--- Extracted records Enclosed Below ---

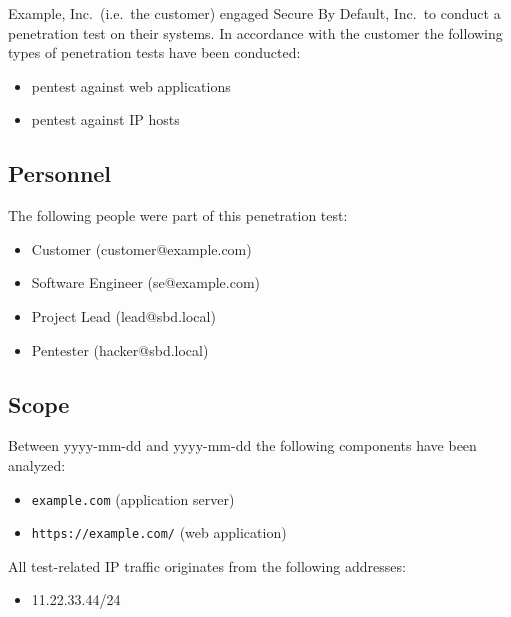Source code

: \documentclass[a4paper]{article}
\newcommand{\passthrough}[1]{\lstset{mathescape=false}#1\lstset{mathescape=true}}
\begin{document}
Example, Inc.\ (i.e.\ the customer) engaged Secure By Default, Inc.\ to conduct a penetration test on their systems.
In accordance with the customer the following types of penetration tests have been conducted:

\begin{itemize}
      \item pentest against web applications
      \item pentest against IP hosts
  \end{itemize}

\subsection{Personnel}

The following people were part of this penetration test:

\begin{itemize}
      \item Customer (customer@example.com)

      \item Software Engineer (se@example.com)

      \item Project Lead (lead@sbd.local)

      \item Pentester (hacker@sbd.local)

  \end{itemize}

\subsection{Scope}

Between yyyy-mm-dd and yyyy-mm-dd the following components have been analyzed:

\begin{itemize}
      \item \passthrough{\lstinline!example.com!} (application server)

      \item \passthrough{\lstinline!https://example.com/!} (web application)

  \end{itemize}

All test-related IP traffic originates from the following addresses:

\begin{itemize}
  \item 11.22.33.44/24
\end{itemize}
\end{document}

--- End of Enclosed Extracted records ---

Problem details — No image belongs in the copy. Transcribe the full listing verbatim.

Response to this exercise —
Source code

: \documentclass[a4paper]{article}
\newcommand{\passthrough}[1]{\lstset{mathescape=false}#1\lstset{mathescape=true}}
\begin{document}
Example, Inc.\ (i.e.\ the customer) engaged Secure By Default, Inc.\ to conduct a penetration test on their systems.
In accordance with the customer the following types of penetration tests have been conducted:

\begin{itemize}
      \item pentest against web applications
      \item pentest against IP hosts
  \end{itemize}

\subsection{Personnel}

The following people were part of this penetration test:

\begin{itemize}
      \item Customer (customer@example.com)

      \item Software Engineer (se@example.com)

      \item Project Lead (lead@sbd.local)

      \item Pentester (hacker@sbd.local)

  \end{itemize}

\subsection{Scope}

Between yyyy-mm-dd and yyyy-mm-dd the following components have been analyzed:

\begin{itemize}
      \item \passthrough{\lstinline!example.com!} (application server)

      \item \passthrough{\lstinline!https://example.com/!} (web application)

  \end{itemize}

All test-related IP traffic originates from the following addresses:

\begin{itemize}
  \item 11.22.33.44/24
\end{itemize}
\end{document}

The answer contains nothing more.